Task to complete:
An acceptable answer contains every record below, unchanged, and no pictures.

Listed records:
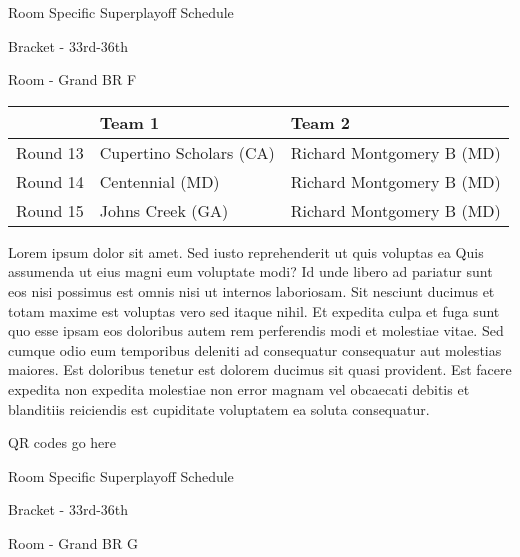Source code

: \documentclass{article}%
\begin{document}
\newpage%
\begin{center}%
\begin{Huge}%
Room Specific Superplayoff Schedule%
\end{Huge}%
\vspace*{8pt}%
\linebreak%
\begin{Large}%
Bracket {-} 33rd{-}36th%
\end{Large}%
\vspace*{8pt}%
\linebreak%
\vspace*{8pt}%
\begin{Large}%
Room {-} Grand BR F%
\end{Large}%
\end{center}%
%
\begin{tabularx}{\textwidth}{|c|Y|Y|}%
\hline%
&Team 1&Team 2\\%
\hline%
Round 13&Cupertino Scholars (CA)&Richard Montgomery B (MD)\\%
Round 14&Centennial (MD)&Richard Montgomery B (MD)\\%
Round 15&Johns Creek (GA)&Richard Montgomery B (MD)\\%
\hline%
\end{tabularx}%
\vspace*{8pt}%
\newline%
Lorem ipsum dolor sit amet. Sed iusto reprehenderit ut quis voluptas ea Quis assumenda ut eius magni eum voluptate modi? Id unde libero ad pariatur sunt eos nisi possimus est omnis nisi ut internos laboriosam. Sit nesciunt ducimus et totam maxime est voluptas vero sed itaque nihil. Et expedita culpa et fuga sunt quo esse ipsam eos doloribus autem rem perferendis modi et molestiae vitae.\newline%
\newline%
Sed cumque odio eum temporibus deleniti ad consequatur consequatur aut molestias maiores. Est doloribus tenetur est dolorem ducimus sit quasi provident. Est facere expedita non expedita molestiae non error magnam vel obcaecati debitis et blanditiis reiciendis est cupiditate voluptatem ea soluta consequatur.%
\vspace*{140pt}%
\begin{center}%
\begin{Huge}%
QR codes go here%
\end{Huge}%
\end{center}%
\newpage%
\begin{center}%
\begin{Huge}%
Room Specific Superplayoff Schedule%
\end{Huge}%
\vspace*{8pt}%
\linebreak%
\begin{Large}%
Bracket {-} 33rd{-}36th%
\end{Large}%
\vspace*{8pt}%
\linebreak%
\vspace*{8pt}%
\begin{Large}%
Room {-} Grand BR G%
\end{Large}%
\end{center}%
\end{document}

Expected answer:
Source code

: \documentclass{article}%
\begin{document}
\newpage%
\begin{center}%
\begin{Huge}%
Room Specific Superplayoff Schedule%
\end{Huge}%
\vspace*{8pt}%
\linebreak%
\begin{Large}%
Bracket {-} 33rd{-}36th%
\end{Large}%
\vspace*{8pt}%
\linebreak%
\vspace*{8pt}%
\begin{Large}%
Room {-} Grand BR F%
\end{Large}%
\end{center}%
%
\begin{tabularx}{\textwidth}{|c|Y|Y|}%
\hline%
&Team 1&Team 2\\%
\hline%
Round 13&Cupertino Scholars (CA)&Richard Montgomery B (MD)\\%
Round 14&Centennial (MD)&Richard Montgomery B (MD)\\%
Round 15&Johns Creek (GA)&Richard Montgomery B (MD)\\%
\hline%
\end{tabularx}%
\vspace*{8pt}%
\newline%
Lorem ipsum dolor sit amet. Sed iusto reprehenderit ut quis voluptas ea Quis assumenda ut eius magni eum voluptate modi? Id unde libero ad pariatur sunt eos nisi possimus est omnis nisi ut internos laboriosam. Sit nesciunt ducimus et totam maxime est voluptas vero sed itaque nihil. Et expedita culpa et fuga sunt quo esse ipsam eos doloribus autem rem perferendis modi et molestiae vitae.\newline%
\newline%
Sed cumque odio eum temporibus deleniti ad consequatur consequatur aut molestias maiores. Est doloribus tenetur est dolorem ducimus sit quasi provident. Est facere expedita non expedita molestiae non error magnam vel obcaecati debitis et blanditiis reiciendis est cupiditate voluptatem ea soluta consequatur.%
\vspace*{140pt}%
\begin{center}%
\begin{Huge}%
QR codes go here%
\end{Huge}%
\end{center}%
\newpage%
\begin{center}%
\begin{Huge}%
Room Specific Superplayoff Schedule%
\end{Huge}%
\vspace*{8pt}%
\linebreak%
\begin{Large}%
Bracket {-} 33rd{-}36th%
\end{Large}%
\vspace*{8pt}%
\linebreak%
\vspace*{8pt}%
\begin{Large}%
Room {-} Grand BR G%
\end{Large}%
\end{center}%
\end{document}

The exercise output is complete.